When you click the shutter, the mirror flips up (viewfinder goes dark), exposing the shutter which then opens and shuts the right amount of time the actual camera sensor.
That's not to say it's not possible to say, add a little cameraphone like sensor and offer a live preview (several dSLRs do this now), but historically, it wasn't possible. The light is either going to the main camera sensor, or the viewfinder. A small amount is actually reflected *down* for autofocus, though.
Though, as anyone knows, holding your camera at arm's length (so you can use the LCD as a viewfinder) sucks for camera shake. And most camera LCDs are of QVGA or lower resolution, so you miss out on all the nice little details youc an see through a real optical viewfinder like that on a dSLR...
RAW gives you more image information, as you haven't gone through a lossy RAW->JPEG conversion. Whether this is to correct an under/over-exposed picture (or both*), or to compensate for an incorrect (or impossible**) white balance setting.
You're right, a bigger sensor and lens will give you a better picture. But for a given maximum camera size, RAW will give you the potential*** for better images than JPEG. Perfect for an undercover paparazzo who needs to blow up that discreet underexposed celebrity shot to sell to US Magazine.

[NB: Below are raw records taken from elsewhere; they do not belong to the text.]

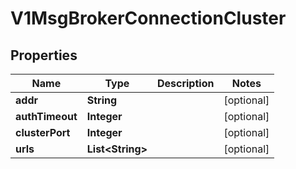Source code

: # V1MsgBrokerConnectionCluster

## Properties
Name | Type | Description | Notes
------------ | ------------- | ------------- | -------------
**addr** | **String** |  |  [optional]
**authTimeout** | **Integer** |  |  [optional]
**clusterPort** | **Integer** |  |  [optional]
**urls** | **List&lt;String&gt;** |  |  [optional]

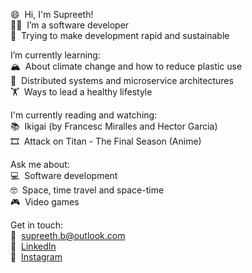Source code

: 😄&nbsp; Hi, I'm Supreeth!  
👨‍💻&nbsp; I’m a software developer  
🌈&nbsp;  Trying to make development rapid and sustainable  
  
I’m currently learning:  
🏔️&nbsp;  About climate change and how to reduce plastic use   
🚀&nbsp;  Distributed systems and microservice architectures  
🏋️&nbsp;  Ways to lead a healthy lifestyle  

I'm currently reading and watching:  
📚&nbsp;  Ikigai (by Francesc Miralles and Hector Garcia)  
🎞️&nbsp;  Attack on Titan - The Final Season (Anime)  

Ask me about:  
💻&nbsp;  Software development  
🤓&nbsp;  Space, time travel and space-time  
🎮&nbsp;  Video games  
  
Get in touch:  
💌&nbsp;  supreeth.b@outlook.com    
💼&nbsp;  [LinkedIn](https://www.linkedin.com/in/supreeth-b/)    
📸&nbsp;  [Instagram](https://www.instagram.com/iam.supreeth/)    
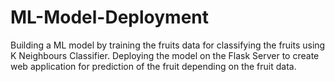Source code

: # ML-Model-Deployment
Building a ML model by training the fruits data for classifying the fruits using K Neighbours Classifier. Deploying the model on the Flask Server to create web application for prediction of the fruit depending on the fruit data.
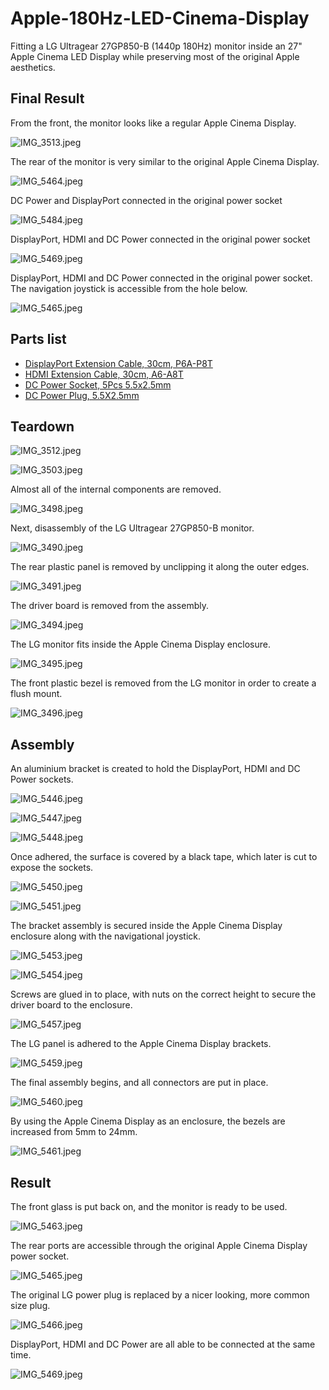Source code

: # Apple-180Hz-LED-Cinema-Display
Fitting a LG Ultragear 27GP850-B (1440p 180Hz) monitor inside an 27" Apple Cinema LED Display while preserving most of the original Apple aesthetics.

## Final Result

From the front, the monitor looks like a regular Apple Cinema Display.

![IMG_3513.jpeg](images/IMG_3513.jpeg)

The rear of the monitor is very similar to the original Apple Cinema Display.

![IMG_5464.jpeg](images/IMG_5464.jpeg)

DC Power and DisplayPort connected in the original power socket

![IMG_5484.jpeg](images/IMG_5484.jpeg)

DisplayPort, HDMI and DC Power connected in the original power socket

![IMG_5469.jpeg](images/IMG_5469.jpeg)

DisplayPort, HDMI and DC Power connected in the original power socket. The navigation joystick is accessible from the hole below.

![IMG_5465.jpeg](images/IMG_5465.jpeg)

## Parts list

- [DisplayPort Extension Cable, 30cm, P6A-P8T](https://www.aliexpress.com/item/1005003233768741.html)
- [HDMI Extension Cable, 30cm, A6-A8T](https://www.aliexpress.com/item/1005004904129695.html)
- [DC Power Socket, 5Pcs 5.5x2.5mm](https://www.aliexpress.com/item/4000559875991.html)
- [DC Power Plug, 5.5X2.5mm](https://www.aliexpress.com/item/1005006403577762.html)


## Teardown

![IMG_3512.jpeg](images/IMG_3512.jpeg)

![IMG_3503.jpeg](images/IMG_3503.jpeg)

Almost all of the internal components are removed.

![IMG_3498.jpeg](images/IMG_3498.jpeg)

Next, disassembly of the LG Ultragear 27GP850-B monitor.

![IMG_3490.jpeg](images/IMG_3490.jpeg)

The rear plastic panel is removed by unclipping it along the outer edges.

![IMG_3491.jpeg](images/IMG_3491.jpeg)

The driver board is removed from the assembly.

![IMG_3494.jpeg](images/IMG_3494.jpeg)

The LG monitor fits inside the Apple Cinema Display enclosure.

![IMG_3495.jpeg](images/IMG_3495.jpeg)

The front plastic bezel is removed from the LG monitor in order to create a flush mount.

![IMG_3496.jpeg](images/IMG_3496.jpeg)

## Assembly

An aluminium bracket is created to hold the DisplayPort, HDMI and DC Power sockets.

![IMG_5446.jpeg](images/IMG_5446.jpeg)

![IMG_5447.jpeg](images/IMG_5447.jpeg)

![IMG_5448.jpeg](images/IMG_5448.jpeg)

Once adhered, the surface is covered by a black tape, which later is cut to expose the sockets.

![IMG_5450.jpeg](images/IMG_5450.jpeg)

![IMG_5451.jpeg](images/IMG_5451.jpeg)

The bracket assembly is secured inside the Apple Cinema Display enclosure along with the navigational joystick.

![IMG_5453.jpeg](images/IMG_5453.jpeg)

![IMG_5454.jpeg](images/IMG_5454.jpeg)

Screws are glued in to place, with nuts on the correct height to secure the driver board to the enclosure.

![IMG_5457.jpeg](images/IMG_5457.jpeg)

The LG panel is adhered to the Apple Cinema Display brackets.

![IMG_5459.jpeg](images/IMG_5459.jpeg)

The final assembly begins, and all connectors are put in place.

![IMG_5460.jpeg](images/IMG_5460.jpeg)

By using the Apple Cinema Display as an enclosure, the bezels are increased from 5mm to 24mm.

![IMG_5461.jpeg](images/IMG_5461.jpeg)

## Result

The front glass is put back on, and the monitor is ready to be used.

![IMG_5463.jpeg](images/IMG_5463.jpeg)

The rear ports are accessible through the original Apple Cinema Display power socket.

![IMG_5465.jpeg](images/IMG_5465.jpeg)

The original LG power plug is replaced by a nicer looking, more common size plug.

![IMG_5466.jpeg](images/IMG_5466.jpeg)

DisplayPort, HDMI and DC Power are all able to be connected at the same time.

![IMG_5469.jpeg](images/IMG_5469.jpeg)
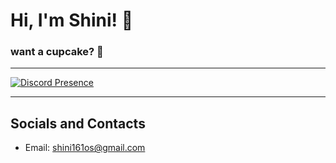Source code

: # Hi, I'm Shini! 🎈

### want a cupcake? 🧁

---


[![Discord Presence](https://lanyard.cnrad.dev/api/703994517971533935?hideDiscrim=true)](https://discord.com/users/703994517971533935)

---
## Socials and Contacts
- Email: shini161os@gmail.com
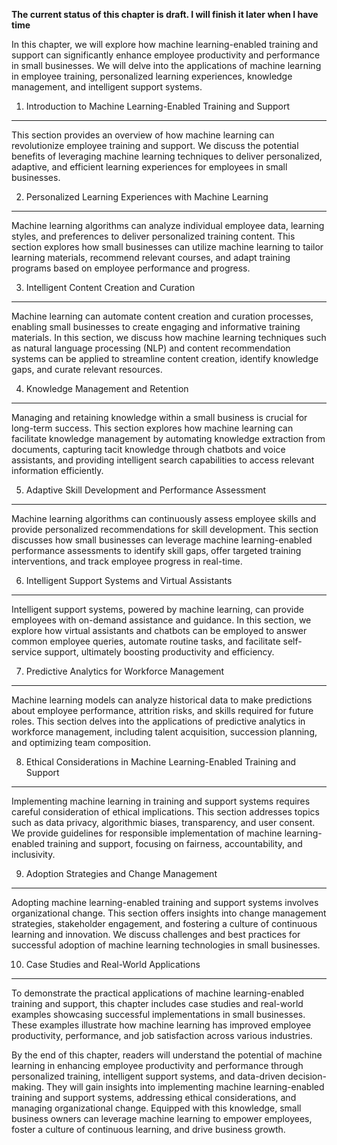 **The current status of this chapter is draft. I will finish it later when I have time**

In this chapter, we will explore how machine learning-enabled training and support can significantly enhance employee productivity and performance in small businesses. We will delve into the applications of machine learning in employee training, personalized learning experiences, knowledge management, and intelligent support systems.

1. Introduction to Machine Learning-Enabled Training and Support
----------------------------------------------------------------

This section provides an overview of how machine learning can revolutionize employee training and support. We discuss the potential benefits of leveraging machine learning techniques to deliver personalized, adaptive, and efficient learning experiences for employees in small businesses.

2. Personalized Learning Experiences with Machine Learning
----------------------------------------------------------

Machine learning algorithms can analyze individual employee data, learning styles, and preferences to deliver personalized training content. This section explores how small businesses can utilize machine learning to tailor learning materials, recommend relevant courses, and adapt training programs based on employee performance and progress.

3. Intelligent Content Creation and Curation
--------------------------------------------

Machine learning can automate content creation and curation processes, enabling small businesses to create engaging and informative training materials. In this section, we discuss how machine learning techniques such as natural language processing (NLP) and content recommendation systems can be applied to streamline content creation, identify knowledge gaps, and curate relevant resources.

4. Knowledge Management and Retention
-------------------------------------

Managing and retaining knowledge within a small business is crucial for long-term success. This section explores how machine learning can facilitate knowledge management by automating knowledge extraction from documents, capturing tacit knowledge through chatbots and voice assistants, and providing intelligent search capabilities to access relevant information efficiently.

5. Adaptive Skill Development and Performance Assessment
--------------------------------------------------------

Machine learning algorithms can continuously assess employee skills and provide personalized recommendations for skill development. This section discusses how small businesses can leverage machine learning-enabled performance assessments to identify skill gaps, offer targeted training interventions, and track employee progress in real-time.

6. Intelligent Support Systems and Virtual Assistants
-----------------------------------------------------

Intelligent support systems, powered by machine learning, can provide employees with on-demand assistance and guidance. In this section, we explore how virtual assistants and chatbots can be employed to answer common employee queries, automate routine tasks, and facilitate self-service support, ultimately boosting productivity and efficiency.

7. Predictive Analytics for Workforce Management
------------------------------------------------

Machine learning models can analyze historical data to make predictions about employee performance, attrition risks, and skills required for future roles. This section delves into the applications of predictive analytics in workforce management, including talent acquisition, succession planning, and optimizing team composition.

8. Ethical Considerations in Machine Learning-Enabled Training and Support
--------------------------------------------------------------------------

Implementing machine learning in training and support systems requires careful consideration of ethical implications. This section addresses topics such as data privacy, algorithmic biases, transparency, and user consent. We provide guidelines for responsible implementation of machine learning-enabled training and support, focusing on fairness, accountability, and inclusivity.

9. Adoption Strategies and Change Management
--------------------------------------------

Adopting machine learning-enabled training and support systems involves organizational change. This section offers insights into change management strategies, stakeholder engagement, and fostering a culture of continuous learning and innovation. We discuss challenges and best practices for successful adoption of machine learning technologies in small businesses.

10. Case Studies and Real-World Applications
--------------------------------------------

To demonstrate the practical applications of machine learning-enabled training and support, this chapter includes case studies and real-world examples showcasing successful implementations in small businesses. These examples illustrate how machine learning has improved employee productivity, performance, and job satisfaction across various industries.

By the end of this chapter, readers will understand the potential of machine learning in enhancing employee productivity and performance through personalized training, intelligent support systems, and data-driven decision-making. They will gain insights into implementing machine learning-enabled training and support systems, addressing ethical considerations, and managing organizational change. Equipped with this knowledge, small business owners can leverage machine learning to empower employees, foster a culture of continuous learning, and drive business growth.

A decent analogy is that with JPEG you've thrown away the 'negative', and are left with only a print of the image, throwing away the rest of the information contained in the negative. If you really care about the image, or are going to spend hours working with it in photoshop, wouldn't you rather be working with an image taken from the negative, rather than the print?
* example of an under- and over- exposed picture: a person wearing a hat on a sunny day. The outside of the cap can be overexposed, while their face is underexposed. As RAW stores the image with a higher colour bit depth, you've got a chance of recovering the over and under exposed area.
** example of 'impossible' white balance: a room lit by candlelight, which has a window with an overcast sky outside. Either the room will look orange, or the window will look blue, or both- there's no way to make both areas of the picture look correct with one white balance setting. Changing the white balance of one area of the JPEG that radically will throw away masses of information, and look terrible. With RAW, you can render the picture twice with two different white balance values, one for the overcast sky, and one for the candle, and merge the two images together.
*** With a perfectly exposed picture that has the correct colour depth, the only real advantage of RAW is that you avoid the JPEG compression, but with these small sensors you're probably only going to see noise there instead of the compression, so it won't make a lot of difference.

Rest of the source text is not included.